The beggar woman who had spotted a soft heart kept her gaze on me, begging silently.

Just when I was about to leave Straus Park, I took out a five-dollar bill and snuck it into the hand of the beggar woman. Por mi padre.

“Seriously?”

“Let it rest, Officer,” I said. You never know, I wanted to say. In another age, the old hag would have asked me to sit on one of these benches, brought a bucket to wash my feet, spotted something, and I’d be home. Y por Clara también. I should have added.

Rahoon and his car were gone, everything was quiet again.

As I crossed what must have been the street and not just the sidewalk, I looked back at the park, knowing now that I’d give anything to start the evening all over again exactly as it had turned out — do with time what Romans did when they gorged themselves on food — regurgitate time, wind the clock back to seven o’clock, and start right here in Straus Park again. It is snowing. I am still very early for the party. I’ll stop and have tea in this little coffeehouse. Then I’ll head to the building, pretend I am not sure that this is the correct address, shake my umbrella, watch the burly Russian with the stentorian voice open the door for me, and walk into the elevator, whose Gothic doorway doesn’t give a hint of where things are headed tonight. I wanted to start the evening all over again, and many more times again, because I did not want it to end, because, even if something wistful and unfinished hung over the entire night, I would take it, wistful and unfinished night that it was, and consider myself twice blessed.

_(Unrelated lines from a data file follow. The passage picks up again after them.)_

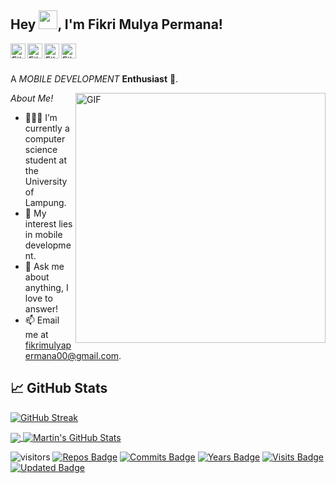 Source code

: <h2 title="hehehe"> Hey <img src="https://raw.githubusercontent.com/MartinHeinz/MartinHeinz/master/wave.gif" width="30px">,
 I'm Fikri Mulya Permana!</h2>

<a href="https://www.linkedin.com/in/fikri-mulya-permana-375419174/">
  <img align="left" alt="Fikri's LinkedIn" width="24px" src="https://cdn.jsdelivr.net/npm/simple-icons@v3/icons/linkedin.svg" />
</a>
<a href="https://www.instagram.com/fikrimulyap23/">
  <img align="left" alt="Fikri's Instagram" width="24px" src="https://cdn.jsdelivr.net/npm/simple-icons@v3/icons/instagram.svg" />
</a>
<a href="https://www.facebook.com/fikrimulyapermana">
  <img align="left" alt="Fikri's Facebook" width="24px" src="https://cdn.jsdelivr.net/npm/simple-icons@v3/icons/facebook.svg" />
</a>
<a href="https://twitter.com/">
  <img align="left" alt="Fikri's Twitter" width="24px" src="https://cdn.jsdelivr.net/npm/simple-icons@3.13.0/icons/twitter.svg" />
</a>

<br />
<br />

A *MOBILE DEVELOPMENT* **Enthusiast** 🚀.
 

  <img align="right" alt="GIF" src="https://media0.giphy.com/media/aNqEFrYVnsS52/giphy.gif?cid=790b7611b99dd0a049f5bd3eac026b6c064f29e11c22ff66&rid=giphy.gif&ct=gf" width='400px'/>

*About Me!*

- 👨🏽‍💻 I’m currently a computer science student at the University of Lampung.
- 🌱 My interest lies in mobile development.
- 💬 Ask me about anything, I love to answer!
- 📫 Email me at [fikrimulyapermana00@gmail.com](mailto:fikrimulyapermana00@gmail.com).

## &#x1f4c8; GitHub Stats
[![GitHub Streak](https://github-readme-streak-stats.herokuapp.com/?user=fikrimulya23&theme=graywhite&count_private=true)](https://git.io/streak-stats)

<a href="https://github.com/Fikrimulya23/Fikrimulya23">
  <img align="center" src="https://github-readme-stats.vercel.app/api/top-langs/?username=Fikrimulya23&hide=java,html,tex&title_color=ffffff&text_color=c9cacc&icon_color=2bbc8a&bg_color=1d1f21&langs_count=3" />
</a>
<a href="https://github.com/Fikrimulya23/Fikrimulya23">
  <img align="center" src="https://github-readme-stats.vercel.app/api?username=Fikrimulya23&show_icons=true&line_height=27&count_private=true&title_color=9225da&text_color=ffffff&icon_color=9225da&bg_color=1d1f21" alt="Martin's GitHub Stats" />
</a> 


![visitors](https://visitor-badge.glitch.me/badge?page_id=fikrimulya23&left_color=grey&right_color=purple)
[![Repos Badge](https://badges.pufler.dev/repos/fikrimulya23)](https://badges.pufler.dev)
[![Commits Badge](https://badges.pufler.dev/commits/monthly/fikrimulya23)](https://badges.pufler.dev)
[![Years Badge](https://badges.pufler.dev/years/fikrimulya23)](https://badges.pufler.dev)
[![Visits Badge](https://badges.pufler.dev/visits/fikrimulya23/fikrimulya23)](https://badges.pufler.dev)
[![Updated Badge](https://badges.pufler.dev/updated/fikrimulya23/fikrimulya23)](https://badges.pufler.dev)

<!-- 
# Hello! <img src="https://raw.githubusercontent.com/MartinHeinz/MartinHeinz/master/wave.gif" width="30px">

My name is Martin Heinz and I'm a software developer/DevOps engineer. I'm from Slovakia, living in Bratislava and currently working at IBM. You can find me on [![Twitter][1.2]][1],  or on [![LinkedIn][3.2]][3].

## &#x270d; Blog & Writing

Apart from coding, I also maintain a blog - you can find my articles on my website at [martinheinz.dev](https://martinheinz.dev/) as well as on [Medium](https://medium.com/@martin.heinz) and [DEV.to](https://dev.to/martinheinz).

## 🔧 Technologies & Tools
![](https://img.shields.io/badge/OS-Linux-informational?style=flat&logo=linux&logoColor=white&color=2bbc8a)
![](https://img.shields.io/badge/Editor-IntelliJ_IDEA-informational?style=flat&logo=intellij-idea&logoColor=white&color=2bbc8a)
![](https://img.shields.io/badge/Code-Python-informational?style=flat&logo=python&logoColor=white&color=2bbc8a)
![](https://img.shields.io/badge/Code-JavaScript-informational?style=flat&logo=javascript&logoColor=white&color=2bbc8a)
![](https://img.shields.io/badge/Code-Golang-informational?style=flat&logo=go&logoColor=white&color=2bbc8a)
![](https://img.shields.io/badge/Code-Make-informational?style=flat&logo=cmake&logoColor=white&color=2bbc8a)
![](https://img.shields.io/badge/Code-Vue-informational?style=flat&logo=vue.js&logoColor=white&color=2bbc8a)
![](https://img.shields.io/badge/Shell-Bash-informational?style=flat&logo=gnu-bash&logoColor=white&color=2bbc8a)
![](https://img.shields.io/badge/Tools-PostgreSQL-informational?style=flat&logo=postgresql&logoColor=white&color=2bbc8a)
![](https://img.shields.io/badge/Tools-Docker-informational?style=flat&logo=docker&logoColor=white&color=2bbc8a)
![](https://img.shields.io/badge/Tools-Kubernetes-informational?style=flat&logo=kubernetes&logoColor=white&color=2bbc8a)
![](https://img.shields.io/badge/Tools-Red_Hat_OpenShift-informational?style=flat&logo=red-hat-open-shift&logoColor=white&color=2bbc8a)
![](https://img.shields.io/badge/Cloud-Digital_Ocean-informational?style=flat&logo=digitalocean&logoColor=white&color=2bbc8a) -->
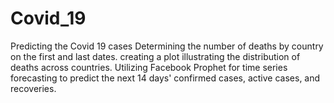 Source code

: # Covid_19
Predicting the Covid 19 cases
Determining  the number of deaths by country on the first and last dates.
creating a plot illustrating the distribution of deaths across countries.
Utilizing Facebook Prophet for time series forecasting to predict the next 14 days' confirmed cases, active cases, and recoveries.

Tomorrow night I would come and relight each candle all over again, one by one, and, looking around me, almost feel how every corner of the park still echoed with Clara’s presence, with me, my life, and how I live it, and with my father, who, unbeknownst to me, had been trailing me from the very start this evening and to whom I was holding on as to a shadow that is any moment about to dissolve but then comes back to take a last look, as if he’d forgotten his keys, then back again because he’d forgotten his glasses, and once again because he’d forgotten to check the gas, and would be coming back many more times again like the poor, restless, tormented man who’d known scant love in his life, as I would be coming back to this spot, fearing I’d left something behind, knowing that what we leave behind is a shadow self, but that this shadow self is the truest and most enduring of all our selves.

Looking back one last time, I thought to myself how much I’d always liked this little park, and how easy it would be to come back tomorrow and sit here awhile, and in the whiteness of the hour preceding sunup, contemplate once more, as ever again, the imperishable silence of the stars.